Content starts

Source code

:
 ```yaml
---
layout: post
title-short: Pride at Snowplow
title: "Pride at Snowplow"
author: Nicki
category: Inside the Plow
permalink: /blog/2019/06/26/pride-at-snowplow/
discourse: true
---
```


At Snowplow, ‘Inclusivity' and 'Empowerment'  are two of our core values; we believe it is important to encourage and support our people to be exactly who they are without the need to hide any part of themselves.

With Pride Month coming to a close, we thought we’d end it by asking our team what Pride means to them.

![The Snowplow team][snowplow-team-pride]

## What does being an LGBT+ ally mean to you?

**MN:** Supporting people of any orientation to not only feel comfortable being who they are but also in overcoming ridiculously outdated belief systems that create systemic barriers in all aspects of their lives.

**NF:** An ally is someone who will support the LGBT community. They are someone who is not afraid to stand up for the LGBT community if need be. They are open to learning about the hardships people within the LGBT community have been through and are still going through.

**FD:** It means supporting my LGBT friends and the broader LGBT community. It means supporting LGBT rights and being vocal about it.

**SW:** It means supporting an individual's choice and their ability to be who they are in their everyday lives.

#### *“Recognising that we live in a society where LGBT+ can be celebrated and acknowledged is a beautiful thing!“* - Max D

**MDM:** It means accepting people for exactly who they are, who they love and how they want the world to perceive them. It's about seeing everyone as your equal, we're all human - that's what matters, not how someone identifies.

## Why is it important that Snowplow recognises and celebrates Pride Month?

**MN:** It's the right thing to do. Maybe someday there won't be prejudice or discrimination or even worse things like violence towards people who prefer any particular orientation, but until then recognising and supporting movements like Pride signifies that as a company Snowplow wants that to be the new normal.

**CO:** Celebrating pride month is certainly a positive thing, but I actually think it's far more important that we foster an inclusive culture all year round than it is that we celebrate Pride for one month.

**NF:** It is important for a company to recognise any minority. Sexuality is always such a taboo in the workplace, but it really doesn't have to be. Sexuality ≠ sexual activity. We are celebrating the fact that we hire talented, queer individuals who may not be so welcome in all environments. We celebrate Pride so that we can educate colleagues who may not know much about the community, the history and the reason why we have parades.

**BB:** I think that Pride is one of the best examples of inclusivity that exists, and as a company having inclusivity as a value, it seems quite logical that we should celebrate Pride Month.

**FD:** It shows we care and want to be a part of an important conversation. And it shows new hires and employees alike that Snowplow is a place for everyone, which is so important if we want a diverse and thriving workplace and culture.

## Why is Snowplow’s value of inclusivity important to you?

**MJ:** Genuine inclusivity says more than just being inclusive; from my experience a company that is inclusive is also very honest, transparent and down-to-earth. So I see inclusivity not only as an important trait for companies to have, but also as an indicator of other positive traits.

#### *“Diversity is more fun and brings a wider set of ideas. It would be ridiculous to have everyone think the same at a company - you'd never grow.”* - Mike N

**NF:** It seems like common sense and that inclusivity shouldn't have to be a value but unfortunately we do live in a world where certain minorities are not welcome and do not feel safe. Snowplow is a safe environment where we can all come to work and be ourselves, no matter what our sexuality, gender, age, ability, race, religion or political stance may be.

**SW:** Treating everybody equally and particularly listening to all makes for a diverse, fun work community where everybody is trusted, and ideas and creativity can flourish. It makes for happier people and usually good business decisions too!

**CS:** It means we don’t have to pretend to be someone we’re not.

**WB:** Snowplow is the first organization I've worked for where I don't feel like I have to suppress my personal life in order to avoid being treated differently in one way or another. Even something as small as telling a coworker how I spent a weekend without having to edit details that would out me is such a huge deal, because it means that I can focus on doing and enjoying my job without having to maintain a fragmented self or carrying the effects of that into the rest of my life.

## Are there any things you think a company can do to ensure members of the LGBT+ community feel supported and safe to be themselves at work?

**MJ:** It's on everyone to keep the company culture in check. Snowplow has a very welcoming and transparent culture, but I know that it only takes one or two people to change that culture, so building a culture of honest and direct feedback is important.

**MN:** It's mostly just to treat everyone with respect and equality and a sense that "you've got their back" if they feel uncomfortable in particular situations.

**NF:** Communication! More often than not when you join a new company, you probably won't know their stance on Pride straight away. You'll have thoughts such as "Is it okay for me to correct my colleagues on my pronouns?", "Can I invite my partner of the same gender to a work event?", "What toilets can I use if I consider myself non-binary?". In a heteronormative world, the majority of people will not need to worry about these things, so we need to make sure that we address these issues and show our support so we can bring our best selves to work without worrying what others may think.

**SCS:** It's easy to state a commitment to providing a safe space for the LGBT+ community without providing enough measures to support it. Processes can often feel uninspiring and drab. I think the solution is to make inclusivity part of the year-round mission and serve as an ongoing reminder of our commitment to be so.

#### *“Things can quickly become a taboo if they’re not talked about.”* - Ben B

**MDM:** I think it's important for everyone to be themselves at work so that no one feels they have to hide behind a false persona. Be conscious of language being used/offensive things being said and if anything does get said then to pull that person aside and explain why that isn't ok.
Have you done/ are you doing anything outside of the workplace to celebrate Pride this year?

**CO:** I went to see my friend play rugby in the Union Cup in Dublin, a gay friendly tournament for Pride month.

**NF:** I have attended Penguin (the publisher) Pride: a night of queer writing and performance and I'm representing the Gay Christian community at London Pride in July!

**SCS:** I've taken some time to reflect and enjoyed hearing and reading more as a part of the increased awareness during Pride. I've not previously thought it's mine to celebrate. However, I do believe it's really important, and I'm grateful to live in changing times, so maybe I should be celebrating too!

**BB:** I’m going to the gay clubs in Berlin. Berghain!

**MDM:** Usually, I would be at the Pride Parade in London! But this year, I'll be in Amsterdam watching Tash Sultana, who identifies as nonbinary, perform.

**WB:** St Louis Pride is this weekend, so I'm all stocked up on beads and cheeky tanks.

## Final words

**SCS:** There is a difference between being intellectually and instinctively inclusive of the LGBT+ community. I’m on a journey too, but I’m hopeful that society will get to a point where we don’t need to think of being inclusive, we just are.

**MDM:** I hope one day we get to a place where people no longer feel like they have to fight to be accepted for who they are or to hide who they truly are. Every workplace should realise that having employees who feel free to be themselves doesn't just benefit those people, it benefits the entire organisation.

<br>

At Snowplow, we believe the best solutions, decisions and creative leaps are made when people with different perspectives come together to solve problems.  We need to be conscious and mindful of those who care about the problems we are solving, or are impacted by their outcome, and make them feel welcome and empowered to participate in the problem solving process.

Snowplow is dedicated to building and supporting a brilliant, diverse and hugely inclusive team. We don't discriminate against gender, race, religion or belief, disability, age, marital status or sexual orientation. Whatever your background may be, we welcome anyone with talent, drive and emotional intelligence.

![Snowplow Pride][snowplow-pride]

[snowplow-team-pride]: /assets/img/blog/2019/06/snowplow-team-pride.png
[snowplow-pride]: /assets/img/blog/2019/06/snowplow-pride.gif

Content ends

Work to complete:
A verbatim restatement of all the entries above is required.

Task response:
Source code

:
 ```yaml
---
layout: post
title-short: Pride at Snowplow
title: "Pride at Snowplow"
author: Nicki
category: Inside the Plow
permalink: /blog/2019/06/26/pride-at-snowplow/
discourse: true
---
```


At Snowplow, ‘Inclusivity' and 'Empowerment'  are two of our core values; we believe it is important to encourage and support our people to be exactly who they are without the need to hide any part of themselves.

With Pride Month coming to a close, we thought we’d end it by asking our team what Pride means to them.

![The Snowplow team][snowplow-team-pride]

## What does being an LGBT+ ally mean to you?

**MN:** Supporting people of any orientation to not only feel comfortable being who they are but also in overcoming ridiculously outdated belief systems that create systemic barriers in all aspects of their lives.

**NF:** An ally is someone who will support the LGBT community. They are someone who is not afraid to stand up for the LGBT community if need be. They are open to learning about the hardships people within the LGBT community have been through and are still going through.

**FD:** It means supporting my LGBT friends and the broader LGBT community. It means supporting LGBT rights and being vocal about it.

**SW:** It means supporting an individual's choice and their ability to be who they are in their everyday lives.

#### *“Recognising that we live in a society where LGBT+ can be celebrated and acknowledged is a beautiful thing!“* - Max D

**MDM:** It means accepting people for exactly who they are, who they love and how they want the world to perceive them. It's about seeing everyone as your equal, we're all human - that's what matters, not how someone identifies.

## Why is it important that Snowplow recognises and celebrates Pride Month?

**MN:** It's the right thing to do. Maybe someday there won't be prejudice or discrimination or even worse things like violence towards people who prefer any particular orientation, but until then recognising and supporting movements like Pride signifies that as a company Snowplow wants that to be the new normal.

**CO:** Celebrating pride month is certainly a positive thing, but I actually think it's far more important that we foster an inclusive culture all year round than it is that we celebrate Pride for one month.

**NF:** It is important for a company to recognise any minority. Sexuality is always such a taboo in the workplace, but it really doesn't have to be. Sexuality ≠ sexual activity. We are celebrating the fact that we hire talented, queer individuals who may not be so welcome in all environments. We celebrate Pride so that we can educate colleagues who may not know much about the community, the history and the reason why we have parades.

**BB:** I think that Pride is one of the best examples of inclusivity that exists, and as a company having inclusivity as a value, it seems quite logical that we should celebrate Pride Month.

**FD:** It shows we care and want to be a part of an important conversation. And it shows new hires and employees alike that Snowplow is a place for everyone, which is so important if we want a diverse and thriving workplace and culture.

## Why is Snowplow’s value of inclusivity important to you?

**MJ:** Genuine inclusivity says more than just being inclusive; from my experience a company that is inclusive is also very honest, transparent and down-to-earth. So I see inclusivity not only as an important trait for companies to have, but also as an indicator of other positive traits.

#### *“Diversity is more fun and brings a wider set of ideas. It would be ridiculous to have everyone think the same at a company - you'd never grow.”* - Mike N

**NF:** It seems like common sense and that inclusivity shouldn't have to be a value but unfortunately we do live in a world where certain minorities are not welcome and do not feel safe. Snowplow is a safe environment where we can all come to work and be ourselves, no matter what our sexuality, gender, age, ability, race, religion or political stance may be.

**SW:** Treating everybody equally and particularly listening to all makes for a diverse, fun work community where everybody is trusted, and ideas and creativity can flourish. It makes for happier people and usually good business decisions too!

**CS:** It means we don’t have to pretend to be someone we’re not.

**WB:** Snowplow is the first organization I've worked for where I don't feel like I have to suppress my personal life in order to avoid being treated differently in one way or another. Even something as small as telling a coworker how I spent a weekend without having to edit details that would out me is such a huge deal, because it means that I can focus on doing and enjoying my job without having to maintain a fragmented self or carrying the effects of that into the rest of my life.

## Are there any things you think a company can do to ensure members of the LGBT+ community feel supported and safe to be themselves at work?

**MJ:** It's on everyone to keep the company culture in check. Snowplow has a very welcoming and transparent culture, but I know that it only takes one or two people to change that culture, so building a culture of honest and direct feedback is important.

**MN:** It's mostly just to treat everyone with respect and equality and a sense that "you've got their back" if they feel uncomfortable in particular situations.

**NF:** Communication! More often than not when you join a new company, you probably won't know their stance on Pride straight away. You'll have thoughts such as "Is it okay for me to correct my colleagues on my pronouns?", "Can I invite my partner of the same gender to a work event?", "What toilets can I use if I consider myself non-binary?". In a heteronormative world, the majority of people will not need to worry about these things, so we need to make sure that we address these issues and show our support so we can bring our best selves to work without worrying what others may think.

**SCS:** It's easy to state a commitment to providing a safe space for the LGBT+ community without providing enough measures to support it. Processes can often feel uninspiring and drab. I think the solution is to make inclusivity part of the year-round mission and serve as an ongoing reminder of our commitment to be so.

#### *“Things can quickly become a taboo if they’re not talked about.”* - Ben B

**MDM:** I think it's important for everyone to be themselves at work so that no one feels they have to hide behind a false persona. Be conscious of language being used/offensive things being said and if anything does get said then to pull that person aside and explain why that isn't ok.
Have you done/ are you doing anything outside of the workplace to celebrate Pride this year?

**CO:** I went to see my friend play rugby in the Union Cup in Dublin, a gay friendly tournament for Pride month.

**NF:** I have attended Penguin (the publisher) Pride: a night of queer writing and performance and I'm representing the Gay Christian community at London Pride in July!

**SCS:** I've taken some time to reflect and enjoyed hearing and reading more as a part of the increased awareness during Pride. I've not previously thought it's mine to celebrate. However, I do believe it's really important, and I'm grateful to live in changing times, so maybe I should be celebrating too!

**BB:** I’m going to the gay clubs in Berlin. Berghain!

**MDM:** Usually, I would be at the Pride Parade in London! But this year, I'll be in Amsterdam watching Tash Sultana, who identifies as nonbinary, perform.

**WB:** St Louis Pride is this weekend, so I'm all stocked up on beads and cheeky tanks.

## Final words

**SCS:** There is a difference between being intellectually and instinctively inclusive of the LGBT+ community. I’m on a journey too, but I’m hopeful that society will get to a point where we don’t need to think of being inclusive, we just are.

**MDM:** I hope one day we get to a place where people no longer feel like they have to fight to be accepted for who they are or to hide who they truly are. Every workplace should realise that having employees who feel free to be themselves doesn't just benefit those people, it benefits the entire organisation.

<br>

At Snowplow, we believe the best solutions, decisions and creative leaps are made when people with different perspectives come together to solve problems.  We need to be conscious and mindful of those who care about the problems we are solving, or are impacted by their outcome, and make them feel welcome and empowered to participate in the problem solving process.

Snowplow is dedicated to building and supporting a brilliant, diverse and hugely inclusive team. We don't discriminate against gender, race, religion or belief, disability, age, marital status or sexual orientation. Whatever your background may be, we welcome anyone with talent, drive and emotional intelligence.

![Snowplow Pride][snowplow-pride]

[snowplow-team-pride]: /assets/img/blog/2019/06/snowplow-team-pride.png
[snowplow-pride]: /assets/img/blog/2019/06/snowplow-pride.gif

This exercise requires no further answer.